Last night’s sermon continued the series ‘Growing Up In God’, looking at leaving childish ways behind. (1 Cor 13:11) One of the best ways we can learn maturity is to look at the opposite and learn from it! After all, there never has been any such thing as a ‘perfect church’, for churches are made up of sinful people saved by grace and this growing up is an ongoing process. Most of the New Testament was written to correct wrong thinking and wrong behaviour: Paul wrote to the Galatians because they were trying to add salvation by works to salvation by grace and he had heard that they wanted to walk by works rather than by faith. He wrote to the Corinthian church about problems they were having with people pleasers and fitting in with their culture and with sexual immorality and church discipline. He wrote to the Ephesians because they needed to get back to the basics of their first love and understand how their walk with God shaped their everyday actions. He wrote to the Thessalonians because they were getting a wrong idea about the Second Coming of the Lord and were just sitting back passively waiting for this to happen instead of understanding what they needed to be doing right now.  He wrote to the Romans about how God’s plans were worked out throughout all history for both Jews and Gentiles and also dealt with practical problems such as eating meat that had been sacrificed to idols. He wrote to Timothy and Titus to help them know how to deal with problems in the church so that they could lead well. As Eugene Peterson says, “These churches were a mess and Paul wrote his letters to them to try to clear up the mess.”! (‘Practise Resurrection’ P 16)

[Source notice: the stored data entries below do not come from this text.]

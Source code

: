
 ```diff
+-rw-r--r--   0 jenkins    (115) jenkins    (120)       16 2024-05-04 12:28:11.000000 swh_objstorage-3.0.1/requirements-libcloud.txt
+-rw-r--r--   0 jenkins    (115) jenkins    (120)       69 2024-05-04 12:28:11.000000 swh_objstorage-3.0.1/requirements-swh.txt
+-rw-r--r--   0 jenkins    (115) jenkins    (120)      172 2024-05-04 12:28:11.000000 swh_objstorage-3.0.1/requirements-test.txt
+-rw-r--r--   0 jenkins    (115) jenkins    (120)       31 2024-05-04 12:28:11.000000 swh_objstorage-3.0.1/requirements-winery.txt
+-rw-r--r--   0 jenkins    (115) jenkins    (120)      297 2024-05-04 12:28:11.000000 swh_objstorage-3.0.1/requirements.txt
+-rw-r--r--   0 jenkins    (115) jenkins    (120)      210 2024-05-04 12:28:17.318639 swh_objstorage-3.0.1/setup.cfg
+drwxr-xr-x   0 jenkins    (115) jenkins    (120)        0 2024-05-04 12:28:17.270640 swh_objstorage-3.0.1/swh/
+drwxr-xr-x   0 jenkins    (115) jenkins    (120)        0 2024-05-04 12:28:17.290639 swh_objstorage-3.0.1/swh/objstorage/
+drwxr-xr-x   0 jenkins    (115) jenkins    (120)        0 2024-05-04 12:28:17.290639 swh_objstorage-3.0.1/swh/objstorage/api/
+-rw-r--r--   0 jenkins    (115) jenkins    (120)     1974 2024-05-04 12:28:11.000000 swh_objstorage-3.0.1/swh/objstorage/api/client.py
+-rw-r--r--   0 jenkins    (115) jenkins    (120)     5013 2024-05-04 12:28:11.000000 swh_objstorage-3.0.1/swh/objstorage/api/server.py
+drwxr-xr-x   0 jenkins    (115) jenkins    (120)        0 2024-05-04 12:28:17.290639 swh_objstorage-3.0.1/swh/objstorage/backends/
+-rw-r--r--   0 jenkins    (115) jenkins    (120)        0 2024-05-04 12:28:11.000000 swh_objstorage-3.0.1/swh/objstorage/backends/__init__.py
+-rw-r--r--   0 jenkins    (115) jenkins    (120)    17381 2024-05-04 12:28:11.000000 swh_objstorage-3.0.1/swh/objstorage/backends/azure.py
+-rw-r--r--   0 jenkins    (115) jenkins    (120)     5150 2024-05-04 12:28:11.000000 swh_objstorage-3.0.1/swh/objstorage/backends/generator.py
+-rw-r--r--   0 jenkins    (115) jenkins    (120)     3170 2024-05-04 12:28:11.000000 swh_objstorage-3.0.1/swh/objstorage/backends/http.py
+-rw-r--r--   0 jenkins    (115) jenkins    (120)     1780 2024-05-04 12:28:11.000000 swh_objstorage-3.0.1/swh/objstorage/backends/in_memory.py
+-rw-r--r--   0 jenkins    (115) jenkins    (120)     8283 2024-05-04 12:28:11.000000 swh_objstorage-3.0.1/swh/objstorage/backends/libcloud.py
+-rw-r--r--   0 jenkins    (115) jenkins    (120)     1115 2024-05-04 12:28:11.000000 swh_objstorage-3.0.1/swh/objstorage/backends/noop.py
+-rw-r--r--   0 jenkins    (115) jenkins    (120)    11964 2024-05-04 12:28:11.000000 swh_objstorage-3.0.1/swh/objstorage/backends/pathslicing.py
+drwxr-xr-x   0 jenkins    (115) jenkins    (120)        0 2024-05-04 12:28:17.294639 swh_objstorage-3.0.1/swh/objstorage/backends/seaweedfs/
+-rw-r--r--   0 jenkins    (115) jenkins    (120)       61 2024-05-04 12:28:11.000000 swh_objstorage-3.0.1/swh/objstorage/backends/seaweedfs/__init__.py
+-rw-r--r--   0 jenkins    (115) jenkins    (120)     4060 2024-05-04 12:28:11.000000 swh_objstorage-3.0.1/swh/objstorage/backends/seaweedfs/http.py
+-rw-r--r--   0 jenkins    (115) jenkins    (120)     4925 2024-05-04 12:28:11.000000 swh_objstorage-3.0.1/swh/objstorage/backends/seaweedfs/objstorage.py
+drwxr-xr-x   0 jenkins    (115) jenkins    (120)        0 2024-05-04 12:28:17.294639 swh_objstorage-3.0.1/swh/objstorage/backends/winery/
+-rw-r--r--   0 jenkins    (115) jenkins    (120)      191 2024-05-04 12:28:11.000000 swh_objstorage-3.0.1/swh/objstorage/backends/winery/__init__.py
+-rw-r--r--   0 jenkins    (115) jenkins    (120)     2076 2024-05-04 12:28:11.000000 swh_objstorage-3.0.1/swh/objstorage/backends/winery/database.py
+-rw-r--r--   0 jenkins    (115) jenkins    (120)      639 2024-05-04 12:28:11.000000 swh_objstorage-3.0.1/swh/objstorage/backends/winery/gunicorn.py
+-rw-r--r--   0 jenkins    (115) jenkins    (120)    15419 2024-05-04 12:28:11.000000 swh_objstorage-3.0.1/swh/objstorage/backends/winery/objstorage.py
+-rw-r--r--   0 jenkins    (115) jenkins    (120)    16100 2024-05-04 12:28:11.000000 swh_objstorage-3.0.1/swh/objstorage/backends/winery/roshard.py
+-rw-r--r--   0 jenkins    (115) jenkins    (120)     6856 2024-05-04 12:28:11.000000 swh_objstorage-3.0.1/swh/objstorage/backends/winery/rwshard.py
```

Growing up is a process, a movement from the ‘pure spiritual milk’ we crave as newborns in Christ (1 Pet 2:2) to the solid food we need as we grow. (Heb 5:14) We will never reach the stage of maturity defined by the dictionary as ‘having reached the most advanced stage in a process’ until Christ comes (1 John 3:2) and so in some respects we are all at different stages of development. Our attitude to growth is often one of impatience and frustration: we can become impatient with ourselves and with other people. The only effective long-term solution to this attitude is love: ‘Above all, love each other deeply, because love covers over a multitude of sins.’ (1 Peter 4:8) Love is like the throw over an old, stained sofa: it covers over the mistakes and problems and helps us to live in the real world, where people make mistakes and fail on a daily basis without giving up. If we are to grow up and leave childish ways behind us, we need to understand that real growth is a slow process that will always involve grace and the power of the Holy Spirit, not simply self-effort and legalistic rules.